=== Task to carry out ===
Restate the records in full, so that each line matches the original exactly.

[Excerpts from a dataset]
....................

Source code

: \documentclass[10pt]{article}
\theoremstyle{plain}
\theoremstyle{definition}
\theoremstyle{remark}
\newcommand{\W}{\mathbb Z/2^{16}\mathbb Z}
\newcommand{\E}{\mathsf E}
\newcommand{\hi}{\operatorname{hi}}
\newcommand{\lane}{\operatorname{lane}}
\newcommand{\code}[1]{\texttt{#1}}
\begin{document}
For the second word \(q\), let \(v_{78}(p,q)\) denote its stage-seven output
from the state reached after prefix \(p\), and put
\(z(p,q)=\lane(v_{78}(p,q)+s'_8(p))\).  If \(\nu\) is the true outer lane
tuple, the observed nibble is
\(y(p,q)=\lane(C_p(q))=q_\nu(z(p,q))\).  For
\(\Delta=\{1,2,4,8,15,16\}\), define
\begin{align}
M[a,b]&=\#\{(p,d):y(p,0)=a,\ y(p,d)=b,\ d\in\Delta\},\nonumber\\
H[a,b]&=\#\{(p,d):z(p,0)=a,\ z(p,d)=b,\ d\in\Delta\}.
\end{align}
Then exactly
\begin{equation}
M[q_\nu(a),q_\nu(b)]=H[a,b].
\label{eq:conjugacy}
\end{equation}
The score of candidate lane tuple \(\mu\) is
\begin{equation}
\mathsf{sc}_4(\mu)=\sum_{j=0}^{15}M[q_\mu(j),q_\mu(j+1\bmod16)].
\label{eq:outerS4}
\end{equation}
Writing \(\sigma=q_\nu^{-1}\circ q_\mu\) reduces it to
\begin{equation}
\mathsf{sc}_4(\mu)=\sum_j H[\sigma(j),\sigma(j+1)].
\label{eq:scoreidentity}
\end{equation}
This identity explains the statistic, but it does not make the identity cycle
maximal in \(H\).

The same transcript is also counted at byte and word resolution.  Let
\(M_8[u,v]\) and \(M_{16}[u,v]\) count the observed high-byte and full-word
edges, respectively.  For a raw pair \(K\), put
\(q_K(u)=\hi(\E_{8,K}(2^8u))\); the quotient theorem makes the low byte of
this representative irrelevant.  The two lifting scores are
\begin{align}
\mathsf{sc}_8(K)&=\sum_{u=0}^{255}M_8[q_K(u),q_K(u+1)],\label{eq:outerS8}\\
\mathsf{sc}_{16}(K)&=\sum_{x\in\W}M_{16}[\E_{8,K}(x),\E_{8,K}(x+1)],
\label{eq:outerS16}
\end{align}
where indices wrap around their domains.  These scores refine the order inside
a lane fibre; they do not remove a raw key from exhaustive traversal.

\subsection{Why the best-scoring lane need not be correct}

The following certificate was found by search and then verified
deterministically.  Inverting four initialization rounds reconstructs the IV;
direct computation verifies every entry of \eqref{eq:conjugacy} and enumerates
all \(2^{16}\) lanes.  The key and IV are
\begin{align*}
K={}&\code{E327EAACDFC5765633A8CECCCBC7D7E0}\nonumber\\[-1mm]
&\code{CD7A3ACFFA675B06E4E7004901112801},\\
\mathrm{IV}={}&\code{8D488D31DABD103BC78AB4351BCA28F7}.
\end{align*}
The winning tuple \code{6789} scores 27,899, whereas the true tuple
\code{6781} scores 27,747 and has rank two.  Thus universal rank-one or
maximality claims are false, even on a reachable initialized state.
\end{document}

....................

=== Response for this exercise ===
Source code

: \documentclass[10pt]{article}
\theoremstyle{plain}
\theoremstyle{definition}
\theoremstyle{remark}
\newcommand{\W}{\mathbb Z/2^{16}\mathbb Z}
\newcommand{\E}{\mathsf E}
\newcommand{\hi}{\operatorname{hi}}
\newcommand{\lane}{\operatorname{lane}}
\newcommand{\code}[1]{\texttt{#1}}
\begin{document}
For the second word \(q\), let \(v_{78}(p,q)\) denote its stage-seven output
from the state reached after prefix \(p\), and put
\(z(p,q)=\lane(v_{78}(p,q)+s'_8(p))\).  If \(\nu\) is the true outer lane
tuple, the observed nibble is
\(y(p,q)=\lane(C_p(q))=q_\nu(z(p,q))\).  For
\(\Delta=\{1,2,4,8,15,16\}\), define
\begin{align}
M[a,b]&=\#\{(p,d):y(p,0)=a,\ y(p,d)=b,\ d\in\Delta\},\nonumber\\
H[a,b]&=\#\{(p,d):z(p,0)=a,\ z(p,d)=b,\ d\in\Delta\}.
\end{align}
Then exactly
\begin{equation}
M[q_\nu(a),q_\nu(b)]=H[a,b].
\label{eq:conjugacy}
\end{equation}
The score of candidate lane tuple \(\mu\) is
\begin{equation}
\mathsf{sc}_4(\mu)=\sum_{j=0}^{15}M[q_\mu(j),q_\mu(j+1\bmod16)].
\label{eq:outerS4}
\end{equation}
Writing \(\sigma=q_\nu^{-1}\circ q_\mu\) reduces it to
\begin{equation}
\mathsf{sc}_4(\mu)=\sum_j H[\sigma(j),\sigma(j+1)].
\label{eq:scoreidentity}
\end{equation}
This identity explains the statistic, but it does not make the identity cycle
maximal in \(H\).

The same transcript is also counted at byte and word resolution.  Let
\(M_8[u,v]\) and \(M_{16}[u,v]\) count the observed high-byte and full-word
edges, respectively.  For a raw pair \(K\), put
\(q_K(u)=\hi(\E_{8,K}(2^8u))\); the quotient theorem makes the low byte of
this representative irrelevant.  The two lifting scores are
\begin{align}
\mathsf{sc}_8(K)&=\sum_{u=0}^{255}M_8[q_K(u),q_K(u+1)],\label{eq:outerS8}\\
\mathsf{sc}_{16}(K)&=\sum_{x\in\W}M_{16}[\E_{8,K}(x),\E_{8,K}(x+1)],
\label{eq:outerS16}
\end{align}
where indices wrap around their domains.  These scores refine the order inside
a lane fibre; they do not remove a raw key from exhaustive traversal.

\subsection{Why the best-scoring lane need not be correct}

The following certificate was found by search and then verified
deterministically.  Inverting four initialization rounds reconstructs the IV;
direct computation verifies every entry of \eqref{eq:conjugacy} and enumerates
all \(2^{16}\) lanes.  The key and IV are
\begin{align*}
K={}&\code{E327EAACDFC5765633A8CECCCBC7D7E0}\nonumber\\[-1mm]
&\code{CD7A3ACFFA675B06E4E7004901112801},\\
\mathrm{IV}={}&\code{8D488D31DABD103BC78AB4351BCA28F7}.
\end{align*}
The winning tuple \code{6789} scores 27,899, whereas the true tuple
\code{6781} scores 27,747 and has rank two.  Thus universal rank-one or
maximality claims are false, even on a reachable initialized state.
\end{document}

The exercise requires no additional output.